BACKGROUND: Stereotactic body radiotherapy (SBRT) has emerged as an effective treatment for localized prostate cancer. The purpose of this study was to compare the prostate-specific antigen (PSA) kinetics between conventionally fractionated external beam radiotherapy (CF-EBRT) and SBRT boost after whole pelvis EBRT (WP-EBRT) in localized prostate cancer.
METHODS: A total of 77 patients with localized prostate cancer [T-stage, T1-T3; Gleason score (GS) 5-9; PSA < 20 ng/mL] were enrolled. A total of 35 patients were treated with SBRT boost (21 Gy in 3 fractions) after WP-EBRT and 42 patients were treated with CF-EBRT (45 Gy WP-EBRT and boost of 25.2-30.6 Gy in 1.8-Gy fractions). PSA nadir and rate of change in PSA (slope) were calculated and compared.
RESULTS: With a median follow-up of 52.4 months (range, 14-74 months), the median PSA nadir and slope for SBRT boost were 0.29 ng/mL and -0.506, -0.235, -0.129, and -0.092 ng/mL/mo, respectively, for durations of 1 year, 2 years, 3 years, and 4 years postradiotherapy. Similarly, for CF-EBRT, the median PSA nadir and slopes were 0.39 ng/mL and -0.720 ng/mL/mo, -0.204 ng/mL/mo, -0.121 ng/mL/mo, and -0.067 ng/mL/mo, respectively. The slope of CF-EBRT was significantly different with a greater median rate of change for 1 year postradiotherapy than that of SBRT boost (P = 0.018). Contrastively, the slopes of SBRT boost for durations of 2 years, 3 years, and 4 years tended to be continuously greater than that of CF-EBRT. The significantly lower PSA nadir was observed in SBRT boost (median nadir 0.29 ng/mL) compared with CF-EBRT (median nadir 0.35 ng/mL, P = 0.025). Five-year biochemical failure (BCF) free survival was 94.3% for SBRT boost and 78.6% for CF-EBRT (P = 0.012).
CONCLUSION: Patients treated with SBRT boost after WP-EBRT experienced a lower PSA nadir and there tended to be a continuously greater rate of decline of PSA for durations of 2 years, 3 years, and 4 years than with CF-EBRT. The improved PSA kinetics of SBRT boost over CF-EBRT led to favorable BCF free survival.

Introduction

Prostate cancer is the most common cancer and the second leading cause of death among men in the United States and the incidence rates in Korea are relatively lower than those in western nations.
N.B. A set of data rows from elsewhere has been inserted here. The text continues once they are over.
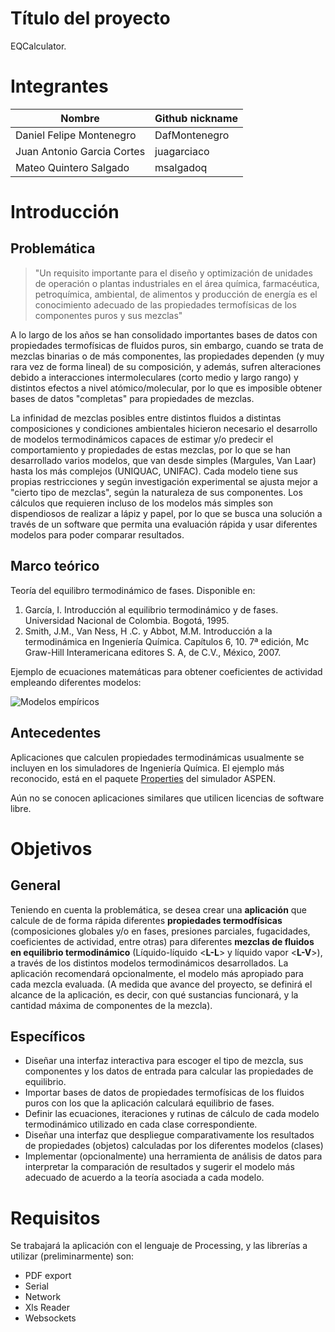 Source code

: # Título del proyecto
EQCalculator.

# Integrantes
| Nombre| Github nickname|
|----|----|
| Daniel Felipe Montenegro  | DafMontenegro |
| Juan Antonio Garcia Cortes  | juagarciaco |
| Mateo Quintero Salgado  | msalgadoq  |

# Introducción

## Problemática

>"Un requisito importante para el diseño y optimización de unidades de operación o plantas industriales en el área química, farmacéutica, petroquímica, ambiental, de alimentos y producción de energía es el conocimiento adecuado de las propiedades termofísicas de los componentes puros y sus mezclas"

A lo largo de los años se han consolidado importantes bases de datos con propiedades termofísicas de fluidos puros, sin embargo, cuando se trata de mezclas binarias o de más componentes, las propiedades dependen (y muy rara vez de forma lineal) de su composición, y además, sufren alteraciones debido a interacciones intermoleculares (corto medio y largo rango) y distintos efectos a nivel atómico/molecular, por lo que es imposible obtener bases de datos "completas" para propiedades de mezclas.  

La infinidad de mezclas posibles entre distintos fluidos a distintas composiciones y condiciones ambientales hicieron necesario el desarrollo de modelos termodinámicos capaces de estimar y/o predecir el comportamiento y propiedades de estas mezclas, por lo que se han desarrollado varios modelos, que van desde simples (Margules, Van Laar) hasta los más complejos (UNIQUAC, UNIFAC). Cada modelo tiene sus propias restricciones y según investigación experimental se ajusta mejor a "cierto tipo de mezclas", según la naturaleza de sus componentes. Los cálculos que requieren incluso de los modelos más simples son dispendiosos de realizar a lápiz y papel, por lo que se busca una solución a través de un software que permita una evaluación rápida y usar diferentes modelos para poder comparar resultados. 

## Marco teórico

Teoría del equilibro termodinámico de fases. Disponible en:

1. García, I. Introducción al equilibrio termodinámico y de fases. Universidad Nacional de Colombia. Bogotá, 1995.
1. Smith, J.M., Van Ness, H .C. y Abbot, M.M. Introducción a la termodinámica en Ingeniería Química. Capítulos 6, 10. 7ª edición, Mc Graw-Hill Interamericana editores S. A, de C.V., México, 2007. 

Ejemplo de ecuaciones matemáticas para obtener coeficientes de actividad empleando diferentes modelos:

![Modelos empíricos](https://image.slidesharecdn.com/02-equilibriodefasesv1-160613170039/95/equilibrio-de-fases-27-638.jpg?cb=1465837281) 

## Antecedentes

Aplicaciones que calculen propiedades termodinámicas usualmente se incluyen en los simuladores de Ingeniería Química. El ejemplo más reconocido, está en el paquete [Properties](http://home.aspentech.com/products/pages/aspen-properties) del simulador ASPEN.

Aún no se conocen aplicaciones similares que utilicen licencias de software libre.

# Objetivos

## General

Teniendo en cuenta la problemática, se desea crear una **aplicación** que calcule de de forma rápida diferentes **propiedades termodfísicas** (composiciones globales y/o en fases, presiones parciales, fugacidades, coeficientes de actividad, entre otras) para diferentes **mezclas de fluidos en equilibrio termodinámico** (Líquido-líquido <**L-L**> y líquido vapor <**L-V**>), a través de los distintos modelos termodinámicos desarrollados. La aplicación recomendará opcionalmente, el modelo más apropiado para cada mezcla evaluada. (A medida que avance del proyecto, se definirá el alcance de la aplicación, es decir, con qué sustancias funcionará, y la cantidad máxima de componentes de la mezcla).

## Específicos

- Diseñar una interfaz interactiva para escoger el tipo de mezcla, sus componentes y los datos de entrada para calcular las propiedades de equilibrio.
- Importar bases de datos de propiedades termofísicas de los fluidos puros con los que la aplicación calculará equilibrio de fases.
- Definir las ecuaciones, iteraciones y rutinas de cálculo de cada modelo termodinámico utilizado en cada clase correspondiente.
- Diseñar una interfaz que despliegue comparativamente los resultados de propiedades (objetos) calculadas por los diferentes modelos (clases)
- Implementar (opcionalmente) una herramienta de análisis de datos para interpretar la comparación de resultados y sugerir el modelo más adecuado de acuerdo a la teoría asociada a cada modelo.

# Requisitos

Se trabajará la aplicación con el lenguaje de Processing, y las librerías a utilizar (preliminarmente) son:

- PDF export
- Serial
- Network
- Xls Reader
- Websockets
However, they continue to increase annually owing to the aging of society, adoption of westernized lifestyle, and addition of the prostate-specific antigen (PSA) screening test to the National Cancer Screening Program. As the prevalence of prostate cancer increases, various treatment modalities are considered. External beam radiotherapy (EBRT) is a conventional treatment option for localized prostate cancer.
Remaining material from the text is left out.